Temo que los tiempos en que vivimos no recibirán este título. Más bien deberemos llamarles «de los iluminados». No sé si el árbol de nuestra democracia creció demasiado aprisa en la Transición sin enraizarse lo suficiente. No cerramos bien como sociedad las heridas de nuestra Guerra Civil, que si habíamos cerrado en nuestros entornos familiares, porque casi todos teníamos raíces en ambos bandos y porque una Guerra Mundial prolongó la lucha de ideologías hasta bien entrada la segunda mitad del siglo XX. Pero aquella generación curtida en la confrontación y en la dificultad, quiso legarnos una sociedad nueva, digna, sacrificada, solidaria. Nunca pagaremos lo que nos transmitieron. Pero de ella nació otra generación más mullida, con menos sacrificio a bordo, que se reinventó nuevos odios cainitas, que no fue tan solidaria porque hizo del egoísmo bandera, más reivindicativa, más manipuladora de la Historia. De allí saldría una sociedad, política, social y económicamente diferente, hecha a medida de unos a quienes se permitiría medrar con pasaporte de «amos y señores de vidas y haciendas» como diría el clásico. Se controlaron las finanzas –véase Cajas de Ahorros–, se nombraron tribunales vía cupos políticos en flagrante ruptura con el principio de separación de poderes, incluso algunos hicieron suyas las policías autonómicas. ¿Qué más quieren? Con un buen sentido ético no hubiera hecho falta poner en duda el sistema. Pero no andan los valores en su momento mas boyante.

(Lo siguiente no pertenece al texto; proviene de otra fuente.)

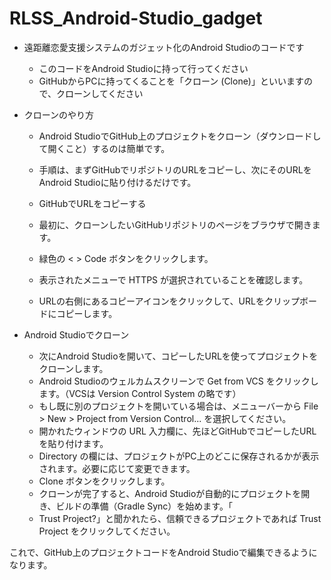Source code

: # RLSS_Android-Studio_gadget
- 遠距離恋愛支援システムのガジェット化のAndroid Studioのコードです
  - このコードをAndroid Studioに持って行ってください
  - GitHubからPCに持ってくることを「クローン (Clone)」といいますので、クローンしてください

 - クローンのやり方
    - Android StudioでGitHub上のプロジェクトをクローン（ダウンロードして開くこと）するのは簡単です。

    - 手順は、まずGitHubでリポジトリのURLをコピーし、次にそのURLをAndroid Studioに貼り付けるだけです。
    - GitHubでURLをコピーする
    - 最初に、クローンしたいGitHubリポジトリのページをブラウザで開きます。
    - 緑色の < > Code ボタンをクリックします。
    - 表示されたメニューで HTTPS が選択されていることを確認します。
    - URLの右側にあるコピーアイコンをクリックして、URLをクリップボードにコピーします。

  - Android Studioでクローン
    - 次にAndroid Studioを開いて、コピーしたURLを使ってプロジェクトをクローンします。
    - Android Studioのウェルカムスクリーンで Get from VCS をクリックします。（VCSは Version Control System の略です）
    - もし既に別のプロジェクトを開いている場合は、メニューバーから File > New > Project from Version Control... を選択してください。
    - 開かれたウィンドウの URL 入力欄に、先ほどGitHubでコピーしたURLを貼り付けます。
    - Directory の欄には、プロジェクトがPC上のどこに保存されるかが表示されます。必要に応じて変更できます。
    - Clone ボタンをクリックします。
    - クローンが完了すると、Android Studioが自動的にプロジェクトを開き、ビルドの準備（Gradle Sync）を始めます。「
    - Trust Project?」と聞かれたら、信頼できるプロジェクトであれば Trust Project をクリックしてください。

これで、GitHub上のプロジェクトコードをAndroid Studioで編集できるようになります。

«Siempre se ha robado» me dirán algunos. Y yo les diré: sí, pero con diferencias. Un conocido Dioni que no tenía más capital que una menguada nómina, asaltó un furgón con caudales. Se desmelenó en Brasil, se operó de estrabismo, le pillaron y se acabó la historia. Puro tema de policías y ladrones.

Pero es que los que ahora han asaltado sin despeinarse los caudales de todos tenían buenos sueldos –algunos superando los dos millones anuales–, más otros beneficios en forma de dietas, gastos de representación y sueldos. ¡Y les hemos estado adorando como a becerros de oro! Incluso cuando un juez, conocedor a priori de lo que luego todos hemos sabido, actuó con mano dura, fue sacrificado en nombre de una justicia, protectora en este caso, del indiscutible poder ejercido por uno de estos dioses. Seguramente el fondo llevó al juez a olvidar ciertas formas. Quisiera comprenderlo.

Y no me pregunten dónde acampa toda esta tropa de iluminados. Por doquier: Cataluña, Andorra, Islas Vírgenes, Madrid, Andalucía, partidos políticos, sindicatos, minería, cursos de formación, ayudas europeas. Los medios y las redes sociales se encargarían muy pronto de ventilar los escándalos. Imagino que, incluso, arrastrando a justos por pecadores. Casi nadie recuerda el nombre de los cuatro consejeros de Caja Madrid que se conformaron con lo que recibían y nunca quisieron romper el saco de la avaricia. Representan en mi opinión a los miles de administradores, funcionarios, políticos –¿por qué no?– profesores, médicos, militares, que nunca han tocado un euro que no fuera suyo. Porque generalizando el escándalo, perdemos todos. Y de esta generalización sale la indignación y de esta la demagogia. De ahí, la última generación de iluminados que aparecen, cuando más cordura falta, cuando más necesaria es la confianza en la regeneración. Unos dicen que sobra el Ministerio de Defensa; otros arremeten contra la Iglesia; otros contra el sistema y las instituciones. Creen que rompiendo se puede reconstruir un orden nuevo. O sencillamente, quieren situarse en este orden nuevo.

Hoy le preguntaba a un amigo, buen abogado penalista: ¿no prevé el Código Penal como agravante, la imbecilidad? A una sentencia de: «debemos condenar y condenamos a tal individuo a veinte años, por desguazar un fondo filatélico, por manosear fondos de difícil justificación en paraísos fiscales, o por saquear una caja sabiendo de su inmediata intervención», añadiría: «más otros veinte, por imbécil». Porque teniéndolo todo, quiso más a costa de los otros; porque teniendo todo, se olvidó –¡imbécil!– de que la Justicia un día lo iba a pillar.

¿Vale la pena beneficiarse de fondos en paraísos fiscales, de comisiones al tanto por ciento, o de tarjetas opacas?

¿No es confundir las luces de todos con la creencia de que solo unos pocos son los iluminados?